ACTIVITY
Below are the records. Retype exactly the lines between the lines holding "alphabet. Since the" and "from the twelve-note", inclusive.

(Records contained in a dataset)
-*-*-
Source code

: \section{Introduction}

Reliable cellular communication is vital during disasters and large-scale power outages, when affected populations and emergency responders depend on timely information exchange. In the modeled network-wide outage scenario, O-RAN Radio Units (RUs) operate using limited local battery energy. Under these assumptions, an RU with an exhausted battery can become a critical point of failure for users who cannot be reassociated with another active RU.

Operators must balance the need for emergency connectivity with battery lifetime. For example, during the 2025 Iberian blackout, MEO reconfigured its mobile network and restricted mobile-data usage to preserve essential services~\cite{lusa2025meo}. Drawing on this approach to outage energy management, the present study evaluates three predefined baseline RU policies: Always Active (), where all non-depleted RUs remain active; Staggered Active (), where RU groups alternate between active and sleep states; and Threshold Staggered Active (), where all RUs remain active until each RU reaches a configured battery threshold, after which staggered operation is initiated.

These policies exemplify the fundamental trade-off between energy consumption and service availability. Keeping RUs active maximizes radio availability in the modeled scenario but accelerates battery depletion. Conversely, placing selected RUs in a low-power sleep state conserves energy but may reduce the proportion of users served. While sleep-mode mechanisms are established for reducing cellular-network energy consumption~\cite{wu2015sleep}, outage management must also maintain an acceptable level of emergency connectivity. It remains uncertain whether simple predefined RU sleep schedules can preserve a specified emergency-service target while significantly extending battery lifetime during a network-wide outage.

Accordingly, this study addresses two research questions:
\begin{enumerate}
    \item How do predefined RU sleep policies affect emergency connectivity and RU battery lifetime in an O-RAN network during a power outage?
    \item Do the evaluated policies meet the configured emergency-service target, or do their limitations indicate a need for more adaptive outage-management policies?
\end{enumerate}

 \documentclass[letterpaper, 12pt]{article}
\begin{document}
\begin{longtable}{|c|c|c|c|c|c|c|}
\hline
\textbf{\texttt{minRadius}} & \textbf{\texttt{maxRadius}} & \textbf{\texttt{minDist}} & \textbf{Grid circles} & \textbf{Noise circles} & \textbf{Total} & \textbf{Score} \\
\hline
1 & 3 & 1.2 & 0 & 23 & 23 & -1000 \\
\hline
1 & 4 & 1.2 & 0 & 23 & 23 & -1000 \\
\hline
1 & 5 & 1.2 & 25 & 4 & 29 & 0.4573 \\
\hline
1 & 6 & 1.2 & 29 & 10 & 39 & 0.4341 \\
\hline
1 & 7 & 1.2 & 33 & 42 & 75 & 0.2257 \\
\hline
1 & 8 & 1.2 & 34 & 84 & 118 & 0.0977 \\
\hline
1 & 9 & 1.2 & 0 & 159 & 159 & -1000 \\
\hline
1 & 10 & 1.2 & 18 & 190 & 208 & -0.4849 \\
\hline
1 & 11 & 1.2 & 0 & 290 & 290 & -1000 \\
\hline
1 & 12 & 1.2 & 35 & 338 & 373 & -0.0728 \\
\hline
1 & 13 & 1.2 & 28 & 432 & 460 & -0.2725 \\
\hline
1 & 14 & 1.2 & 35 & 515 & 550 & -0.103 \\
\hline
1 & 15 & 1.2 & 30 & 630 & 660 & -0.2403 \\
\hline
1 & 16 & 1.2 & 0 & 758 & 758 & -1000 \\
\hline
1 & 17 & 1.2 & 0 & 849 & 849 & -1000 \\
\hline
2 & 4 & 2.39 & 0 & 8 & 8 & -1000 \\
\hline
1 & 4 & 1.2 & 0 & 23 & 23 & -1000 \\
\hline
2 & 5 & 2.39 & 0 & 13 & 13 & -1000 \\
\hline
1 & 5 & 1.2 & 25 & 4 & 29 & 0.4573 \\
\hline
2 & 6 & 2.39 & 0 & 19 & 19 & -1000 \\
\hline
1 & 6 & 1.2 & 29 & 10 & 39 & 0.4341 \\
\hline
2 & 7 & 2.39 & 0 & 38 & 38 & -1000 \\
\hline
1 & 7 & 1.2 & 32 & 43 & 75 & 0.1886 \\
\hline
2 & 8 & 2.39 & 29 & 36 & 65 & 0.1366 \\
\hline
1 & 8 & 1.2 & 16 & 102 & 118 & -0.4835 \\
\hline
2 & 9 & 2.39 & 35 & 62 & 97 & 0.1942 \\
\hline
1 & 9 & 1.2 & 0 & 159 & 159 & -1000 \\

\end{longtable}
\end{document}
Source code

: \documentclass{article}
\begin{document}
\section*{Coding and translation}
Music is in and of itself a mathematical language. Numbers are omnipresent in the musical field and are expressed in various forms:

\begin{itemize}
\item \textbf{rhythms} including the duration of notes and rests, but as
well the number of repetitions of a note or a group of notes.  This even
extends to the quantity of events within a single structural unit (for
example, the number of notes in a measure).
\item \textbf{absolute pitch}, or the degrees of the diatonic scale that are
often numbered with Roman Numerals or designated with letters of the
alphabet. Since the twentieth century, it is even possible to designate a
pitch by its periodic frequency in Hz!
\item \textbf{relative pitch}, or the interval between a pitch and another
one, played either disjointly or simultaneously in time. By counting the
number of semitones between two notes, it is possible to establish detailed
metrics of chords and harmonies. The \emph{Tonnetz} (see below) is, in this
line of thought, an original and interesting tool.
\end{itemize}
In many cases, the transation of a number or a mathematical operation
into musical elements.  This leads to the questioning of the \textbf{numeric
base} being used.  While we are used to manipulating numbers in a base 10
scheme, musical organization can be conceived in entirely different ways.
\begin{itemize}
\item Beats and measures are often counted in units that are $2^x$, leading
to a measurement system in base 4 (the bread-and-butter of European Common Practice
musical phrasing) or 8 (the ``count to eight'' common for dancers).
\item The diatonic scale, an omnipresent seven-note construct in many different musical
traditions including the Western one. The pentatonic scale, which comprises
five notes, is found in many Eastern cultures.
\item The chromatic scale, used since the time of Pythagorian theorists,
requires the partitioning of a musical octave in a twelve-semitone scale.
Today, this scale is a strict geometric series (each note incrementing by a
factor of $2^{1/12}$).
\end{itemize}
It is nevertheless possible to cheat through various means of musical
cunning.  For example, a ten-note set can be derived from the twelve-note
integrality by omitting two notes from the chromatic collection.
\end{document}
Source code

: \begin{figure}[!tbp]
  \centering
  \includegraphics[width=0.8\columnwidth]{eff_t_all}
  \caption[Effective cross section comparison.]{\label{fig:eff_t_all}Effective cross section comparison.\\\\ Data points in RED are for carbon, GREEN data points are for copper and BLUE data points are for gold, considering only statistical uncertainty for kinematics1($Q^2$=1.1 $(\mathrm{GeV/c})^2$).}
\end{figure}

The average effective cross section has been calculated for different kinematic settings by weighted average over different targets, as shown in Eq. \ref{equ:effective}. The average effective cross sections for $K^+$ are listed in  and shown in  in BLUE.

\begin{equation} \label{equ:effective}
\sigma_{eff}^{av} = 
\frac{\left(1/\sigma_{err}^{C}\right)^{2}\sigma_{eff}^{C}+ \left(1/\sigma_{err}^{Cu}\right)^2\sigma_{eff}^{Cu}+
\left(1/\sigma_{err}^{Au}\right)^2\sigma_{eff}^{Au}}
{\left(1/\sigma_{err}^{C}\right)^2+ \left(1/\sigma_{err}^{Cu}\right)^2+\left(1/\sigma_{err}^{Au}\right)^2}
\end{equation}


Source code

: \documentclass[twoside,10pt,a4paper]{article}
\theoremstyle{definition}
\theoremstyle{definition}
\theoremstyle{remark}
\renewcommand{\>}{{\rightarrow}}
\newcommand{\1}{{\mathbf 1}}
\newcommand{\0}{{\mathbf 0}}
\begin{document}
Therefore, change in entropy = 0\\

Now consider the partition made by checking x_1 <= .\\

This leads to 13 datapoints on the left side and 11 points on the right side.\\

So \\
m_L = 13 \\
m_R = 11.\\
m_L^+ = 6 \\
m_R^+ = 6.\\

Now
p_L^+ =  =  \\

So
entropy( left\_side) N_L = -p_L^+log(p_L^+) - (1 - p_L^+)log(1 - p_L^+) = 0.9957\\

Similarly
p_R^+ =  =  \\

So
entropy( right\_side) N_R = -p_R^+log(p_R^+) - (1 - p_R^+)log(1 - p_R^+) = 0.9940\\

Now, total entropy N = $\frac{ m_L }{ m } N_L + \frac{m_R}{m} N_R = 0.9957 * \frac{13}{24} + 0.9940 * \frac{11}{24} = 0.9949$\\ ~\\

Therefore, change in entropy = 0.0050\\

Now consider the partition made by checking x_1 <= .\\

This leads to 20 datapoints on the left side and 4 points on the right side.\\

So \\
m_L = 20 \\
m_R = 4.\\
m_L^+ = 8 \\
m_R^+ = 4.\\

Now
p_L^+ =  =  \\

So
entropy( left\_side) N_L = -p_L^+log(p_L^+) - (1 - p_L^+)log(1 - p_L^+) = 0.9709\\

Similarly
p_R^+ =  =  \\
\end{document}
-*-*-
SOLUTION TO THE EXERCISE
alphabet. Since the twentieth century, it is even possible to designate a
pitch by its periodic frequency in Hz!
\item \textbf{relative pitch}, or the interval between a pitch and another
one, played either disjointly or simultaneously in time. By counting the
number of semitones between two notes, it is possible to establish detailed
metrics of chords and harmonies. The \emph{Tonnetz} (see below) is, in this
line of thought, an original and interesting tool.
\end{itemize}
In many cases, the transation of a number or a mathematical operation
into musical elements.  This leads to the questioning of the \textbf{numeric
base} being used.  While we are used to manipulating numbers in a base 10
scheme, musical organization can be conceived in entirely different ways.
\begin{itemize}
\item Beats and measures are often counted in units that are $2^x$, leading
to a measurement system in base 4 (the bread-and-butter of European Common Practice
musical phrasing) or 8 (the ``count to eight'' common for dancers).
\item The diatonic scale, an omnipresent seven-note construct in many different musical
traditions including the Western one. The pentatonic scale, which comprises
five notes, is found in many Eastern cultures.
\item The chromatic scale, used since the time of Pythagorian theorists,
requires the partitioning of a musical octave in a twelve-semitone scale.
Today, this scale is a strict geometric series (each note incrementing by a
factor of $2^{1/12}$).
\end{itemize}
It is nevertheless possible to cheat through various means of musical
cunning.  For example, a ten-note set can be derived from the twelve-note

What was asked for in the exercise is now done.